- WHAT NEEDS TO BE DONE
One part of the entries below is wanted: the lines from the one containing "1. Пользователь выбирает пункт меню **0." through the one containing "### Use Case 13: Создать". Write those out exactly and nothing else.

- PROVIDED MATERIAL
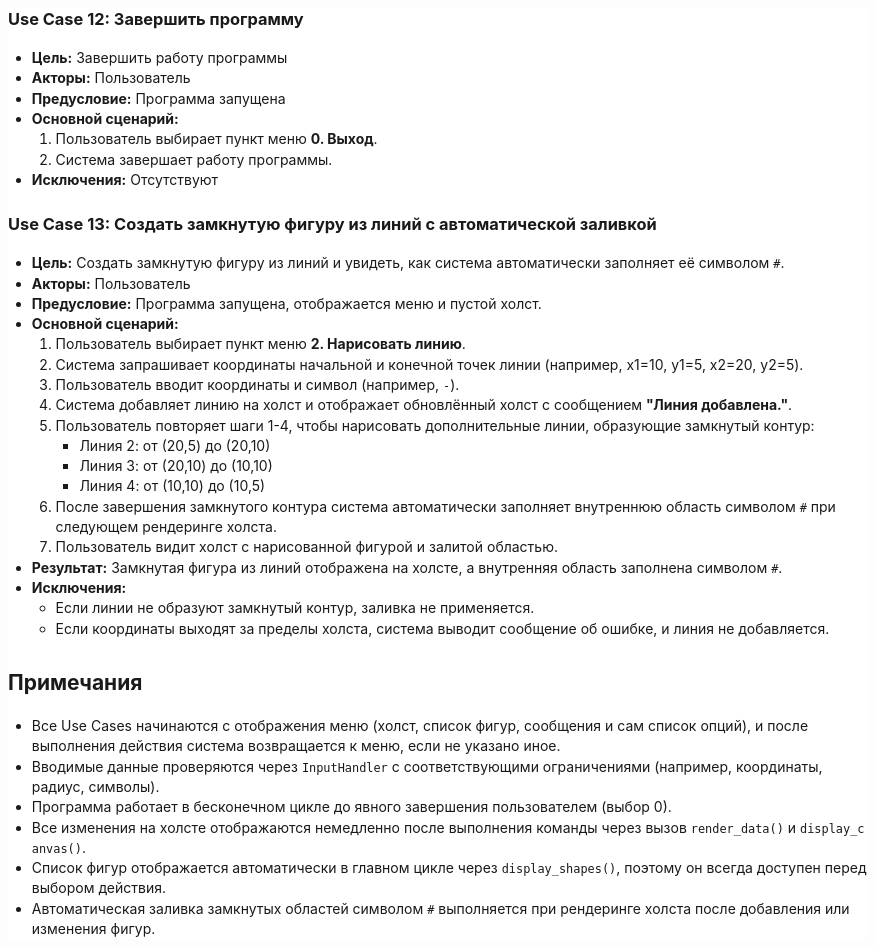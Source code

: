 ### Use Case 12: Завершить программу
- **Цель:** Завершить работу программы
- **Акторы:** Пользователь
- **Предусловие:** Программа запущена
- **Основной сценарий:**
  1. Пользователь выбирает пункт меню **0. Выход**.
  2. Система завершает работу программы.
- **Исключения:** Отсутствуют

### Use Case 13: Создать замкнутую фигуру из линий с автоматической заливкой
- **Цель:** Создать замкнутую фигуру из линий и увидеть, как система автоматически заполняет её символом `#`.
- **Акторы:** Пользователь
- **Предусловие:** Программа запущена, отображается меню и пустой холст.
- **Основной сценарий:**
  1. Пользователь выбирает пункт меню **2. Нарисовать линию**.
  2. Система запрашивает координаты начальной и конечной точек линии (например, x1=10, y1=5, x2=20, y2=5).
  3. Пользователь вводит координаты и символ (например, `-`).
  4. Система добавляет линию на холст и отображает обновлённый холст с сообщением **"Линия добавлена."**.
  5. Пользователь повторяет шаги 1-4, чтобы нарисовать дополнительные линии, образующие замкнутый контур:
     - Линия 2: от (20,5) до (20,10)
     - Линия 3: от (20,10) до (10,10)
     - Линия 4: от (10,10) до (10,5)
  6. После завершения замкнутого контура система автоматически заполняет внутреннюю область символом `#` при следующем рендеринге холста.
  7. Пользователь видит холст с нарисованной фигурой и залитой областью.
- **Результат:** Замкнутая фигура из линий отображена на холсте, а внутренняя область заполнена символом `#`.
- **Исключения:**
  - Если линии не образуют замкнутый контур, заливка не применяется.
  - Если координаты выходят за пределы холста, система выводит сообщение об ошибке, и линия не добавляется.

## Примечания
- Все Use Cases начинаются с отображения меню (холст, список фигур, сообщения и сам список опций), и после выполнения действия система возвращается к меню, если не указано иное.
- Вводимые данные проверяются через `InputHandler` с соответствующими ограничениями (например, координаты, радиус, символы).
- Программа работает в бесконечном цикле до явного завершения пользователем (выбор 0).
- Все изменения на холсте отображаются немедленно после выполнения команды через вызов `render_data()` и `display_canvas()`.
- Список фигур отображается автоматически в главном цикле через `display_shapes()`, поэтому он всегда доступен перед выбором действия.
- Автоматическая заливка замкнутых областей символом `#` выполняется при рендеринге холста после добавления или изменения фигур.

- EXERCISE RESPONSE
  1. Пользователь выбирает пункт меню **0. Выход**.
  2. Система завершает работу программы.
- **Исключения:** Отсутствуют

### Use Case 13: Создать замкнутую фигуру из линий с автоматической заливкой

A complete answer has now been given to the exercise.